Comfort & Entertainment Module

  • Alcohol (Booze for trading, for comfort, or as an antiseptic or pain killer)
  • Tobacco ( Extremely valuable barter item)
  • Book for Reading (Survival, edible plant guide, and inspirational)
  • Deck of Cards
  • Sunglasses
  • Sunscreen
  • Bug Spray
  • Chap-stick
  • Toothbrush and Toothpaste
  • Toilet Paper
  • Feminine Hygiene… if applicable

Navigation and ID Module

  • Important Documents (At least have copies of birth certificates, divers licenses, passport, social security card)
  • Money (Silver coins)
  • Maps
  • Compass – Make sure it has a signaling mirror and a magnifying glass (for making fire).
  • GPS
  • Pictures of Loved Ones – For possible identification
  • Jump Drive with important documents, photos, phone lists, and other things loaded on it.

Clothing

The clothes you wear are the most important items that will be part of your survival strategy. Being prepared for weather conditions with a good coat, rain jacket, and good shoes will play an important role in your bag.

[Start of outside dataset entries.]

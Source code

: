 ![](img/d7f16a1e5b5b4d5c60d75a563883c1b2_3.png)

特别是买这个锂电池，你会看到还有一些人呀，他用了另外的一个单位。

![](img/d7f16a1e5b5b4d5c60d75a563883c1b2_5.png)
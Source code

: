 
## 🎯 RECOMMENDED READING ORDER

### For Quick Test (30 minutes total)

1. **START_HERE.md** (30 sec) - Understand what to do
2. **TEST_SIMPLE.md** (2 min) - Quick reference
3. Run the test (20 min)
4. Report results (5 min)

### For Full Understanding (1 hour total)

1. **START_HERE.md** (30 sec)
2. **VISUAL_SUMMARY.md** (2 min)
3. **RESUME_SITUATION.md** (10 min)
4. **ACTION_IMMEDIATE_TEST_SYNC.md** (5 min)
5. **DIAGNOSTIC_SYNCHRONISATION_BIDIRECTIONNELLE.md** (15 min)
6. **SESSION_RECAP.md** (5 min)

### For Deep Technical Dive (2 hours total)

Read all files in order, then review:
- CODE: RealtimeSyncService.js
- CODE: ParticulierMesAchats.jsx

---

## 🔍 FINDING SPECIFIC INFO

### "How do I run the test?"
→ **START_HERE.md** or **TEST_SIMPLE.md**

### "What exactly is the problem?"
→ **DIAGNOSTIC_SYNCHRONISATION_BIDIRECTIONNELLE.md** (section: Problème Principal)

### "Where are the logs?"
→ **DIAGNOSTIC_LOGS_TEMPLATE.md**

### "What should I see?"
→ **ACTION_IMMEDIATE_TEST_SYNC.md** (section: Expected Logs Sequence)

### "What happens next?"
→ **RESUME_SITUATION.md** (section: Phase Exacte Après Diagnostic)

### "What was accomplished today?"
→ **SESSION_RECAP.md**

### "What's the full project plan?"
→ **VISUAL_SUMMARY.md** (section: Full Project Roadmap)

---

  • Hat (Wide Brim and breathable in the summer and warm and cozy in the winter.)
  • Underwear – It feels good to change into something fresh after a few days on the trail.
  • Socks – Wool in the winter and a pair of replacement socks in the summer.
  • Knee High Nylons – If you plan on walking long distances slipping these beneath regular socks can save your feet from major blisters.
  • Fleece Jacket – Try to avoid cotton and get something that pulls the moisture away from your skin.
  • Work Gloves – Good for going through brush, working, and cooking with a campfire.
  • Flip Flops – After a long hike it feels mighty good to put around camp in a pair of these. Getting out of your boots is a good way to prevent fungus and foot rot.
  • Insect Head Netting – This can be used to leach accorns, catch small minnows, and fend off hordes of mosquitoes and other bugs.
Don’t waste your space or money on:
  • Emergency blankets – They keep water off but they do not keep you warm. You will freeze to death if you try using them for warmth.
  • Excessive guns, knives, ammo. Ideally your bug out bag should get you to your bug out location or at least to a temporary stash of more supplies. In order to move quickly only carry enough ammo to get you to your retreat destination. Speed and concealment will be extremely important.
  • Butane stoves or lanterns – they won’t light when its cold and are usually heavy. You’d be better off getting multi-fuel stoves that can burn white gas, unleaded, and kerosene fuels.
  • Most Snake Bite Kits – From what I could tell most snake bite kits are outdated and dangerous to use. Research the snakes in your local area and put together your own kit based off your research.